Este início atribulado e emotivo levou-nos, depois de alguma logística de primeiro mundo, à Zona Industrial das Caldas, onde nos esperava uma tarde inteira dedicada à cerâmica - debaixo de um telheiro abrigado da chuva, onde se matavam saudades de música de outras décadas e um cão branco pedia festas, assustado com o mau tempo. Neste espaço embrionário e intrauterino, nasciam peças de todos os cantos possíveis e imaginários.
Nunca deixo de me surpreender com a capacidade quase inata de alguns lugares e pessoas nos fazerem sentir em casa, como um relógio parado no tempo, onde podemos simplesmente existir enquanto nos apetecer.
O entusiasmo de pôr as mãos na massa era denunciado por uma certa inquietude. À medida que as mãos se enchiam de barro, na inevitabilidade da tentativa-erro, pairava no ar o conselho que me tinham dado meses antes: a importância de não nos apegarmos às peças porque não controlamos o resultado final e o que interessa é o processo. No fundo, tudo se resume ao ato altruísta de nos entregarmos ao barro, sem esperar nada em troca.
Da terracota ao grés, dos potes e jarras feitos com a técnica da bola, às taças na roda de oleiro, passando pelos bules e chávenas coloridas que nascem de moldes pré-definidos, o que importa é sujar as mãos.

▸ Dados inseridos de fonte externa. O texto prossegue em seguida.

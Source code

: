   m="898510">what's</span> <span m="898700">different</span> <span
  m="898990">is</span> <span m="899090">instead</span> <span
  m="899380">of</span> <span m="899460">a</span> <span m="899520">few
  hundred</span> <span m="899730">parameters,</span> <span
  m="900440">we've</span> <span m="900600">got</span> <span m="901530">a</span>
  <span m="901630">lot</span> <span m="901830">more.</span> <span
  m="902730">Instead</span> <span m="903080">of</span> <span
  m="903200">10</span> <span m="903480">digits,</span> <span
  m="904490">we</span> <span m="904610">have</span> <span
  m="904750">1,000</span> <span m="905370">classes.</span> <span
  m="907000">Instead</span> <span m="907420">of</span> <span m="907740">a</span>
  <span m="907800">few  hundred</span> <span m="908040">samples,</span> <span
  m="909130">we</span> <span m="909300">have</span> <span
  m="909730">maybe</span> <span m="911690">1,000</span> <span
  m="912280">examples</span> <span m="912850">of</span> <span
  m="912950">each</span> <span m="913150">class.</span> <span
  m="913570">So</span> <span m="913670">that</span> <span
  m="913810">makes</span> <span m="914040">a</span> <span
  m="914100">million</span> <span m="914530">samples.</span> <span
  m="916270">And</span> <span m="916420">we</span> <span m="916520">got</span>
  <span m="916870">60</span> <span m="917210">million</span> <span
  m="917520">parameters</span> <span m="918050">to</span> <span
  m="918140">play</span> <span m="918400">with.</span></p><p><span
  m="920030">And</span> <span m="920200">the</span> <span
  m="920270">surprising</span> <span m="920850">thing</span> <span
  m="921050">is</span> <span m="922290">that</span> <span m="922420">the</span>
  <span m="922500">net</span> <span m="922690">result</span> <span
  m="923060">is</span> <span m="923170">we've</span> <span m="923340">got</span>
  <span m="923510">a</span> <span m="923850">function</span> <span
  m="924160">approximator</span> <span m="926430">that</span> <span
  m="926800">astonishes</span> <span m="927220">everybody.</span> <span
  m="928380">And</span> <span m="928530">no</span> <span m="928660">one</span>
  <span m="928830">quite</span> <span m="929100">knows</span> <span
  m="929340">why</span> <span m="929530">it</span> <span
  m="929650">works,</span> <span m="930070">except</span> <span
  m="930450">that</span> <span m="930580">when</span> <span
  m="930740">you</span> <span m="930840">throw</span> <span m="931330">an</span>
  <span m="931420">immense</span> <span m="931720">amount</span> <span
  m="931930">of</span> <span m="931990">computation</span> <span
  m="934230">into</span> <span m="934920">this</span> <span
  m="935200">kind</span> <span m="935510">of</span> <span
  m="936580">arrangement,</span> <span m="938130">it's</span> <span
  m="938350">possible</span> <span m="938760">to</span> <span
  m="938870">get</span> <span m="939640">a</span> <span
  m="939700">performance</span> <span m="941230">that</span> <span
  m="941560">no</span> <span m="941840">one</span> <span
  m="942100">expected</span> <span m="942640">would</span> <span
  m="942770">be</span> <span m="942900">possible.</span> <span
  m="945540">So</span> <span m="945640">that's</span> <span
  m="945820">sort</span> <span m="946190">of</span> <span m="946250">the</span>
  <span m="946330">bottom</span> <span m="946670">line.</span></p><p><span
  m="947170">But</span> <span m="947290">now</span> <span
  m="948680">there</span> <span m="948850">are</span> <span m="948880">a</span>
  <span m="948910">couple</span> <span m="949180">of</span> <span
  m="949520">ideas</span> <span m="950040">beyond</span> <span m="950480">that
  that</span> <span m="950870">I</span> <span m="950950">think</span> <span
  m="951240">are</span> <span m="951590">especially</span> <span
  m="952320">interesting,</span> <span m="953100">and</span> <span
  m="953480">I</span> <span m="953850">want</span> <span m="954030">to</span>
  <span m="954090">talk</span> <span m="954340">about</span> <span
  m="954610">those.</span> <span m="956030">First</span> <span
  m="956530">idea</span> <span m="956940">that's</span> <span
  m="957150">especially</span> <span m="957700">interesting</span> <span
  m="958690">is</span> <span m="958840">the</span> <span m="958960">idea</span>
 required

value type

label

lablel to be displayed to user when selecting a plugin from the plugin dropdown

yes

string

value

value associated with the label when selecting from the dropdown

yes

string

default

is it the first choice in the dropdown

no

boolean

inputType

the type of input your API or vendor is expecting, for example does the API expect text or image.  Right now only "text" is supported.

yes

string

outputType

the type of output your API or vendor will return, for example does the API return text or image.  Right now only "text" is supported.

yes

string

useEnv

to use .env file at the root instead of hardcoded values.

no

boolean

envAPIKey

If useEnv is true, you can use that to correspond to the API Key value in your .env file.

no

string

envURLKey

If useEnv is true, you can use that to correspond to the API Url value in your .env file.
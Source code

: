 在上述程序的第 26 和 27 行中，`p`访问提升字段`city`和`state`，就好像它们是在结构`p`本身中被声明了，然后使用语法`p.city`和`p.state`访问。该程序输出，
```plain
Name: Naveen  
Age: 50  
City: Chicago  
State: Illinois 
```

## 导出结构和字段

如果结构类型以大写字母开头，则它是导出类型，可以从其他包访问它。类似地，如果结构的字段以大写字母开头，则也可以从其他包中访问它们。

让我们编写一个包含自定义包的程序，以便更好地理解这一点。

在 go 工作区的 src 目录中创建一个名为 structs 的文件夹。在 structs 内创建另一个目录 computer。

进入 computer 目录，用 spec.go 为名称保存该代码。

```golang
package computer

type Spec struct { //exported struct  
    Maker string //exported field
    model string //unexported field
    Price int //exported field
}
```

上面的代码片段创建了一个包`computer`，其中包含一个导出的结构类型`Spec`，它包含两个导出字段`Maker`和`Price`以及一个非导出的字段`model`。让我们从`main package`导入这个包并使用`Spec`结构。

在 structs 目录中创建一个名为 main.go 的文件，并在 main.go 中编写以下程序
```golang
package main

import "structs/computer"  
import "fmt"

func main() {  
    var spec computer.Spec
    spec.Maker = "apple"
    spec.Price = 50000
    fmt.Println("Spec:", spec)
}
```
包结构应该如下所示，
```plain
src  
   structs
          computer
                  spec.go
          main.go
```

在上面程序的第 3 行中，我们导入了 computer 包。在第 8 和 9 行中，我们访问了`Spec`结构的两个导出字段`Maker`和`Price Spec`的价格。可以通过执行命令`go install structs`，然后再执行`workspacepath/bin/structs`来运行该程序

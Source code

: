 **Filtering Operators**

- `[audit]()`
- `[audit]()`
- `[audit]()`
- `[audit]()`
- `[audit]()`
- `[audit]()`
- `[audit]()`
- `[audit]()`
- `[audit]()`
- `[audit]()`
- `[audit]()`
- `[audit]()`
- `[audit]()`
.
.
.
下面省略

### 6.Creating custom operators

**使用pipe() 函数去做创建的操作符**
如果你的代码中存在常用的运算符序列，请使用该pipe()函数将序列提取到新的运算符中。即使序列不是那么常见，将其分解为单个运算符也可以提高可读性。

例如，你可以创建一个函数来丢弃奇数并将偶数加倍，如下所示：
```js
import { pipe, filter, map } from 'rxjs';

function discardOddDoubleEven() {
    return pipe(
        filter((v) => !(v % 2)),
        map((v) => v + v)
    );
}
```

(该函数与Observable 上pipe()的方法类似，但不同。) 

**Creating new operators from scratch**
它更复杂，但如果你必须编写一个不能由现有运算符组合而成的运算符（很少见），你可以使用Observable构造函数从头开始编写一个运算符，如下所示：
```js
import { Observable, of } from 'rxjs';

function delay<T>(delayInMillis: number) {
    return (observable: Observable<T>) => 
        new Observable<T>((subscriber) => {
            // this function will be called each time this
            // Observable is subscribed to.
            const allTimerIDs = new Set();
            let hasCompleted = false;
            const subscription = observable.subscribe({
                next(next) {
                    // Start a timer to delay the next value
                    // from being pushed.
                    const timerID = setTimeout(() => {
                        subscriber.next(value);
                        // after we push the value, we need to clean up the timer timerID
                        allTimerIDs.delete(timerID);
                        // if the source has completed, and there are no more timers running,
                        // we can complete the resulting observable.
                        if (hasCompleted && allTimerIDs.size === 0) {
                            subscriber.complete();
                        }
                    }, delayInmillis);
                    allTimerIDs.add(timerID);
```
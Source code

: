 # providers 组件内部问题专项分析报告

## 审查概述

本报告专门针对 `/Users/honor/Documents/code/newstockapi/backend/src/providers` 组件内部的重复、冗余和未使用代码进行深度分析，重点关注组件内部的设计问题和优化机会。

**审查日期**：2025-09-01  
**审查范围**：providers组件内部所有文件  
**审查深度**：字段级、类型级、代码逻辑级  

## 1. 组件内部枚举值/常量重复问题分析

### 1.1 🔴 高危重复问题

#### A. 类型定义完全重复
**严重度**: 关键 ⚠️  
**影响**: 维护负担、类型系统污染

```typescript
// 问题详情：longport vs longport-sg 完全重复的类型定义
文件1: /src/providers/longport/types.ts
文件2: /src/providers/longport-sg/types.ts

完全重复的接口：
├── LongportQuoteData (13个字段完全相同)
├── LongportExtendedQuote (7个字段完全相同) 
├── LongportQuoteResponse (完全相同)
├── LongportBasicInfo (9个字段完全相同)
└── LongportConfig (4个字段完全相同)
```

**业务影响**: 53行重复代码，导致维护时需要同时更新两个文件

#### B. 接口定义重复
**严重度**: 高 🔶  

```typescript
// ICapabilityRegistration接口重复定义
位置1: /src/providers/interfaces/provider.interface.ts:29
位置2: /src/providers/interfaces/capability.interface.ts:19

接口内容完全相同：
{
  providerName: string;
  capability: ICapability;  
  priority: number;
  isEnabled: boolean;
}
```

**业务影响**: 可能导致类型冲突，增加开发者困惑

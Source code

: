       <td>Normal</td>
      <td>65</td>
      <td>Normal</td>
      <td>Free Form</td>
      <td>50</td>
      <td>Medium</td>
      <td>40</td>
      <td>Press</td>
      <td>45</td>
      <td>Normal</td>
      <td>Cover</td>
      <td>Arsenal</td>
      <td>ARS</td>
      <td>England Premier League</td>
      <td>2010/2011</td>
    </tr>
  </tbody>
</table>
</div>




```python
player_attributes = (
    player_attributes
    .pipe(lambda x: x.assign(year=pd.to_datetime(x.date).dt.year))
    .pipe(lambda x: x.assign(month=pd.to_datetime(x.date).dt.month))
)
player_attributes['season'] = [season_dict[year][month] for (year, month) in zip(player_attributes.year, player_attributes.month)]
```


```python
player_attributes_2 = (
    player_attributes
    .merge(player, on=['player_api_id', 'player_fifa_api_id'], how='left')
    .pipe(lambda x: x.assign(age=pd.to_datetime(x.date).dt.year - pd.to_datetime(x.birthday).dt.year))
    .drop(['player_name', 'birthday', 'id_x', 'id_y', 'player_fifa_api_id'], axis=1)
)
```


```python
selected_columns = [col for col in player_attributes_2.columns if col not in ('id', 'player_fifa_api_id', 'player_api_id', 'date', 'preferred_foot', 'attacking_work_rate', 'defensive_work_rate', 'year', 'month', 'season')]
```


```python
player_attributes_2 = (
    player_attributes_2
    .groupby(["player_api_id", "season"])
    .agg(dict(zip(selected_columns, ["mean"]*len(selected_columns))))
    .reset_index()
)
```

Sentir o material de que somos feitos e deixar-nos enraizar, com os pés na terra e a cabeça a esvoaçar, inebriados pelo cheiro a erva molhada que nos convida a andar de pés descalços à chuva.
Por falar em raízes, no atelier, conhecemos o ceramista Francisco Correia (@xico_ceramista) que nos deu o workshop da roda de oleiro, nos mostrou as suas maravilhosas e irreverentes peças com silicato de sódio e cristais e ainda nos falou da série documental “Terra: Histórias da Cerâmica”.
Os 8 episódios, disponíveis na RTP Play, levam-nos pelo processo criativo de ceramistas, artistas, artesãos e designers de norte a sul do país. O mais recente, "Aprender Até Morrer”, é dedicado ao processo de aprendizagem do Francisco, num reencontro com o seu mestre oleiro e também poeta, Joaquim Tavares, em São Pedro do Corval. Tivemos ainda a oportunidade de trocar dois dedos de conversa e assistir em primeira mão à produção das peças delicadas e coloridas do ceramista Duarte Galo (@duartegalo_ceramics), que partilhava o atelier com o Francisco e outros artistas que estudaram na ESAD e abraçaram o ofício da cerâmica, independentemente da possível precariedade que, segundo eles, já esteve pior (sendo que hoje já há mais apoios para artesãos do que houve no passado).
De regresso a casa, ainda a mergulhar nos episódios e a procurar alternativas para manter o contacto com este terra-a-terra que nos faz tão bem, penso na descrição da série: “o fascínio pelo barro como matéria plástica, potenciadora de transformação”. Será que isto se aplica a outras áreas da vida? “Do pó nasceste ao pó hás-de voltar”, sussurra-me o inconsciente em associação livre.
Que seremos nós, senão pedaços de barro em constante transformação, entregues à vida para nos moldar? De qualquer forma, sejamos a obra ou o criador, pratiquemos o desapego, com a dose certa de fluidez, consistência e delicadeza que o material nos vai pedindo a cada momento. Porque como nos canta a Joana Espadinha e em jeito de despedida “O material tem sempre razão / Tu tens de ser sincero”.